▸ **LISTED RECORDS**
>>>>>

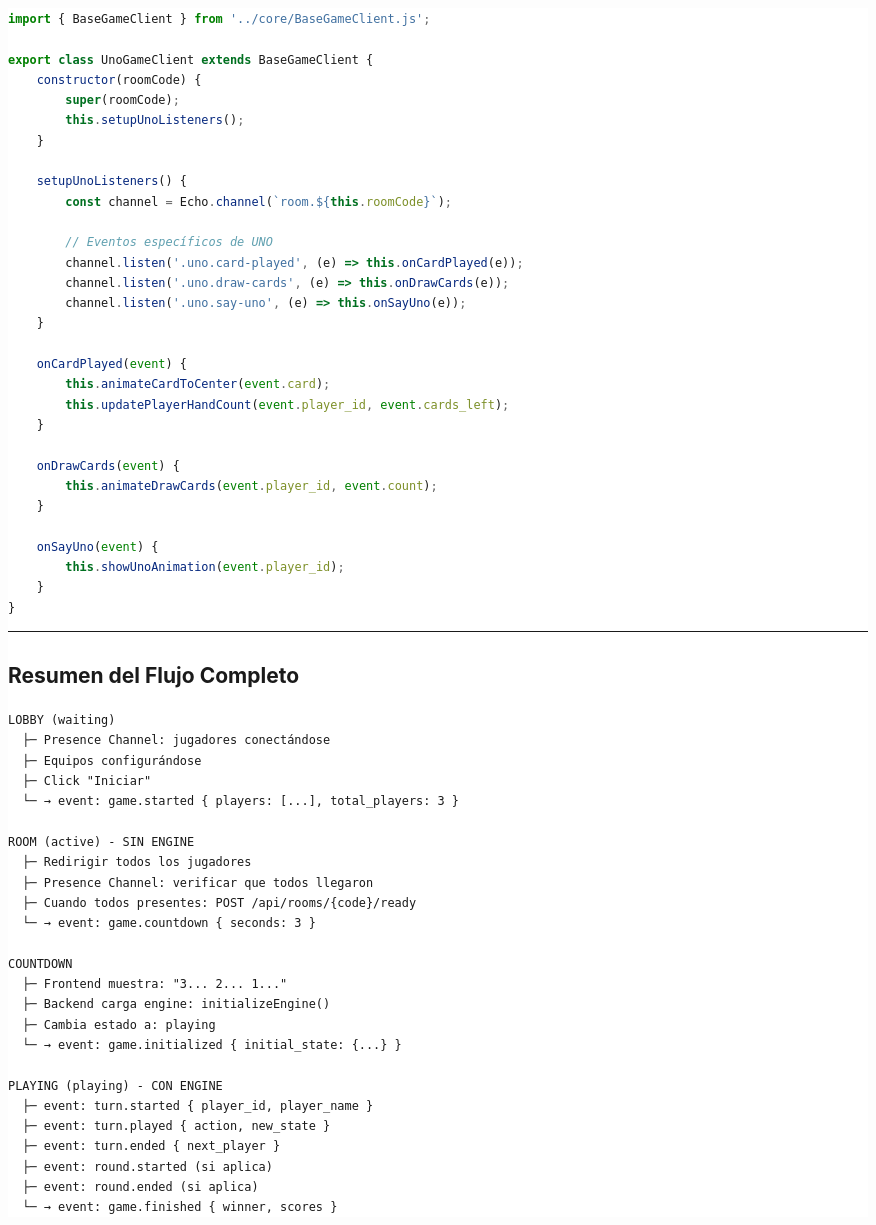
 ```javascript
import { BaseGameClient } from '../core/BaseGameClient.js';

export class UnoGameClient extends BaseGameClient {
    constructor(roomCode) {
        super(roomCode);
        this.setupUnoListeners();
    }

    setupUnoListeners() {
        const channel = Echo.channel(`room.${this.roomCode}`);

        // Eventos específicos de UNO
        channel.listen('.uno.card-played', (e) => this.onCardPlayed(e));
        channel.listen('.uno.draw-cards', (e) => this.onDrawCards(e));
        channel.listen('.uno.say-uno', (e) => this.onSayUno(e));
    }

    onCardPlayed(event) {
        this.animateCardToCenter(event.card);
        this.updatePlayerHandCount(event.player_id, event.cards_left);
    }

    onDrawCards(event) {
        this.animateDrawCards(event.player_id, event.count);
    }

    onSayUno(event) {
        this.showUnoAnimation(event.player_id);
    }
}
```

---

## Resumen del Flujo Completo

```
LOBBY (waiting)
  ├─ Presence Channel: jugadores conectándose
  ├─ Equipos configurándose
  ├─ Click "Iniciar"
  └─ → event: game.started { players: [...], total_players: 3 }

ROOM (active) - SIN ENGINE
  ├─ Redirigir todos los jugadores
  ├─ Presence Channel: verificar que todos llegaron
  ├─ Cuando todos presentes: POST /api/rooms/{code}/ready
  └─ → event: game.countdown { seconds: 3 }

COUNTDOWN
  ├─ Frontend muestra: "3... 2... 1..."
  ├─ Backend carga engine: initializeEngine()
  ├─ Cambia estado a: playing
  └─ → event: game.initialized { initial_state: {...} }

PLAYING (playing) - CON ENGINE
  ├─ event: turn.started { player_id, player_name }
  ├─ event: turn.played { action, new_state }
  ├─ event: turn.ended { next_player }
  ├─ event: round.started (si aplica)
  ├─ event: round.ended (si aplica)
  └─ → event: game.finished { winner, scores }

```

<<<<<

▸ **WHAT THE TASK REQUIRES**
From the material given, work out how many lines hold the string "turn"; state that number and nothing further.

▸ **RESULT**
3